Reported results on the iPhone 15 Pro include “a first-token latency of approximately 0.6 milliseconds per prompt token and a generation rate of 30 tokens per second.” This means that if, for example, you send a token containing 1000 hints to the model, the model will start responding within 0.6 seconds and then generate 30 tokens per second, which is a very reasonable performance.

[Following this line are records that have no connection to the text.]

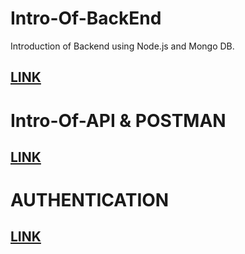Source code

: # Intro-Of-BackEnd
Introduction of Backend using Node.js and Mongo DB.

## [LINK](https://github.com/chandan-devs/Tutorial-On-BackEnd/blob/main/IntroOfBackendDay1.md)

# Intro-Of-API & POSTMAN

## [LINK](https://github.com/chandan-devs/Tutorial-On-BackEnd/blob/main/IntroOfAPIsDay2.md)

# AUTHENTICATION

## [LINK](https://github.com/chandan-devs/Tutorial-On-BackEnd/blob/Authentication/Authetication.md)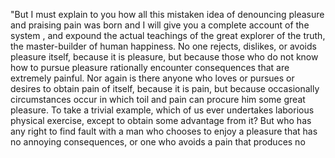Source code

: "But I must explain to you how all this mistaken idea of denouncing pleasure and praising pain 
was born and I will give you a complete account of the system
, and expound the actual teachings of the great explorer of the truth, the master-builder of human happiness. 
No one rejects, dislikes, or avoids pleasure itself, because it is
 pleasure, but because those who do not know how to
  pursue pleasure rationally encounter consequences that are extremely painful. Nor again is there anyone who
  loves or pursues
 or desires to obtain pain of itself, 
because it is pain, but because occasionally circumstances occur in which toil and pain can
 procure him some great pleasure. To take a 
trivial example, which of us ever undertakes laborious physical exercise, except to obtain some advantage from it? But 
who has any right
 to find fault with a man who chooses to enjoy a pleasure that has no annoying consequences, or one who
  avoids a pain that 
 produces no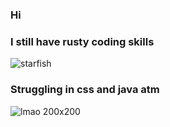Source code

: ### Hi 
### I still have rusty coding skills 
![starfish](https://user-images.githubusercontent.com/93819445/201170715-4a926c4e-bbe2-4bee-9c7f-bbbe45fcb826.gif)

### Struggling in css and java atm
![lmao 200x200](https://user-images.githubusercontent.com/93819445/201170107-e123bf7d-d42f-470c-9169-273ce3b0cdaa.gif)

<!--
**egotisticalBlobfish/egotisticalBlobfish** is a ✨ _special_ ✨ repository because its `README.md` (this file) appears on your GitHub profile.

Here are some ideas to get you started:

- 🔭 I’m currently working on ...
- 🌱 I’m currently learning ...
- 👯 I’m looking to collaborate on ...
- 🤔 I’m looking for help with ...
- 💬 Ask me about ...
- 📫 How to reach me: ...
- 😄 Pronouns: ...
- ⚡ Fun fact: ...
-->
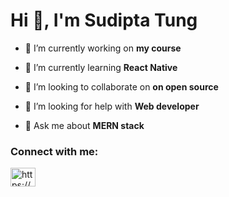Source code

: <h1>Hi 👋, I'm Sudipta Tung</h1>

- 🔭 I’m currently working on **my course**

- 🌱 I’m currently learning **React Native**

- 👯 I’m looking to collaborate on **on open source**

- 🤝 I’m looking for help with **Web developer**

- 💬 Ask me about **MERN stack**

<h3 align="left">Connect with me:</h3>
<p align="left">
<a href="https://linkedin.com/in/https://www.linkedin.com/in/sudipta-tung-48a880232/" target="blank"><img align="center" src="https://raw.githubusercontent.com/rahuldkjain/github-profile-readme-generator/master/src/images/icons/Social/linked-in-alt.svg" alt="https://www.linkedin.com/in/sudipta-tung-48a880232/" height="30" width="40" /></a>
</p>


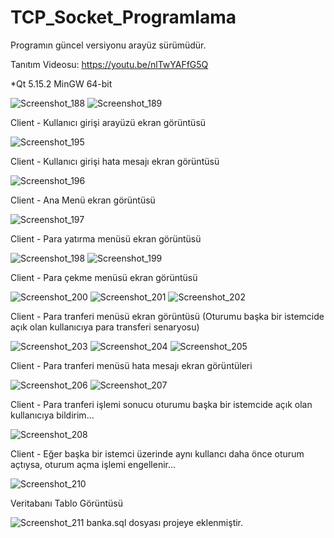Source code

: # TCP_Socket_Programlama
Programın güncel versiyonu arayüz sürümüdür.

Tanıtım Videosu:
https://youtu.be/nlTwYAFfG5Q

*Qt 5.15.2 MinGW 64-bit

![Screenshot_188](https://user-images.githubusercontent.com/88648358/134529596-32993d34-8eed-4d85-a1eb-90ccd522392a.jpg)
![Screenshot_189](https://user-images.githubusercontent.com/88648358/134529678-d68b24f3-27e5-4498-92d9-2cb6316aeb34.jpg)

Client - Kullanıcı girişi arayüzü ekran görüntüsü

![Screenshot_195](https://user-images.githubusercontent.com/88648358/134529745-73a872df-e9f1-4cf7-80b8-70257faf4131.jpg)

Client - Kullanıcı girişi hata mesajı ekran görüntüsü

![Screenshot_196](https://user-images.githubusercontent.com/88648358/134529898-fdf236e6-af5f-4c5a-b452-298733ed41e9.jpg)

Client - Ana Menü ekran görüntüsü

![Screenshot_197](https://user-images.githubusercontent.com/88648358/134530195-556b341e-be26-4068-92a0-8a993f777d17.jpg)

Client - Para yatırma menüsü ekran görüntüsü

![Screenshot_198](https://user-images.githubusercontent.com/88648358/134530215-586cf541-aa4d-4039-88c7-e7837f66edd8.jpg)
![Screenshot_199](https://user-images.githubusercontent.com/88648358/134530310-88d4a8f0-8fb3-48f8-a82d-13903bb10cd2.jpg)

Client - Para çekme menüsü ekran görüntüsü

![Screenshot_200](https://user-images.githubusercontent.com/88648358/134530345-1ed8fed4-dfd3-4696-8dfc-baa4a5fdfc46.jpg)
![Screenshot_201](https://user-images.githubusercontent.com/88648358/134530439-af7062fa-5586-4cc8-812b-1e93727c9dc0.jpg) ![Screenshot_202](https://user-images.githubusercontent.com/88648358/134530462-143bde0f-fcd5-4697-8484-dc7dbf3ec540.jpg)

Client - Para tranferi menüsü ekran görüntüsü (Oturumu başka bir istemcide açık olan kullanıcıya para transferi senaryosu)

![Screenshot_203](https://user-images.githubusercontent.com/88648358/134530814-f9e8a9e9-335f-4d40-a6a7-a4fe9dd8254c.jpg)
![Screenshot_204](https://user-images.githubusercontent.com/88648358/134530842-c681dab5-3fbc-4d62-b80d-61c5bab243f9.jpg)
![Screenshot_205](https://user-images.githubusercontent.com/88648358/134530872-46c3213e-208c-4521-9d61-14d4c5df5564.jpg)

Client - Para tranferi menüsü hata mesajı ekran görüntüleri

![Screenshot_206](https://user-images.githubusercontent.com/88648358/134530894-5fb86dac-cd16-45a3-b332-4635a382ffea.jpg)
![Screenshot_207](https://user-images.githubusercontent.com/88648358/134530999-ebb8506d-a70b-4e77-9eb7-53d0f71ddfe7.jpg)

Client - Para tranferi işlemi sonucu oturumu başka bir istemcide açık olan kullanıcıya bildirim...

![Screenshot_208](https://user-images.githubusercontent.com/88648358/134531062-f16d5ee9-7545-4d5c-92ba-e5aef67c2ed8.jpg)

Client - Eğer başka bir istemci üzerinde aynı kullancı daha önce oturum açtıysa, oturum açma işlemi engellenir...

![Screenshot_210](https://user-images.githubusercontent.com/88648358/134531412-c170c210-2992-4401-bdb0-7ff8a0469a0c.jpg)

Veritabanı Tablo Görüntüsü

![Screenshot_211](https://user-images.githubusercontent.com/88648358/134532144-57b19838-9e23-490a-8a6f-accd4fe727a0.jpg)
banka.sql dosyası projeye eklenmiştir.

Because the small language model can’t do much, Apple engineers have created refined versions of the base model to store on the device. However, to avoid storing multiple copies of the model, they use low-rank adaptation adapters (LoRA).

LoRA is a technique that finds and adjusts a very small subset of weights that need to be modified to update the model for a specific task. Adapters store the LoRA weights and connect them to the base model at the time of inference. Each adapter is less than 100 megabytes, which allows a device to store and use multiple LoRA adapters for a variety of tasks such as proofreading, summarizing, replying to emails, and more.

According to Apple reports, human review shows that its model is generally preferred over other models of the same size and some larger models, including the Gemma-2B, Mistral-7B, Phi-3B-Mini, and Gemma-7B.

At first glance, Apple’s on-device AI shows how far you can go by combining small models with the right optimization techniques, data, and hardware. They have made every effort to find the right balance between accuracy and optimal user experience. It will be interesting to see how the demo performs when the technology is made available to users in the fall.